• [ASSIGNMENT]: The lines to reproduce run from the first one below to the line containing "value is at", both included. Reproduce them exactly and nothing else.

• [INPUT]:
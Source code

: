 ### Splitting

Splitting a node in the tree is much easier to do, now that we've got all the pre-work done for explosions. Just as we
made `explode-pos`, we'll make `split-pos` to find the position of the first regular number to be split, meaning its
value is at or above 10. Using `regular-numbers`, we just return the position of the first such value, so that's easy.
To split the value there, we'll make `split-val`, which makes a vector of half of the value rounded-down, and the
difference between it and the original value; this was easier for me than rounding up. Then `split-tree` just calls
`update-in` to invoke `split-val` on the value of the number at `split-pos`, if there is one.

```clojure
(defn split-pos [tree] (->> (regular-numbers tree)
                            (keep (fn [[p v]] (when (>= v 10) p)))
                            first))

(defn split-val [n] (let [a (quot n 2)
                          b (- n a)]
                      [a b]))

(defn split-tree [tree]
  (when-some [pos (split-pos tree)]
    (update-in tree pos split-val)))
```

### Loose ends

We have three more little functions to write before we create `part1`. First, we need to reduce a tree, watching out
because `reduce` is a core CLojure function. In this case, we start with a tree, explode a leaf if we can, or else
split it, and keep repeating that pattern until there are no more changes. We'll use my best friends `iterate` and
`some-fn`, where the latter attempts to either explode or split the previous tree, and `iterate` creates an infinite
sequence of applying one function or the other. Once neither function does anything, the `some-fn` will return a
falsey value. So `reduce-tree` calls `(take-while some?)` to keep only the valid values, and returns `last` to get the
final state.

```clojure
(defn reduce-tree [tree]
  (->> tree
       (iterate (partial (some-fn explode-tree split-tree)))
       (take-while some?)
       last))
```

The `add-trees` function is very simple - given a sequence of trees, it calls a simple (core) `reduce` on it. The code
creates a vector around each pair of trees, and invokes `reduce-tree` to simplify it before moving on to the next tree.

• [EXPECTED ANSWER]:
Source code

: ### Splitting

Splitting a node in the tree is much easier to do, now that we've got all the pre-work done for explosions. Just as we
made `explode-pos`, we'll make `split-pos` to find the position of the first regular number to be split, meaning its
value is at or above 10. Using `regular-numbers`, we just return the position of the first such value, so that's easy.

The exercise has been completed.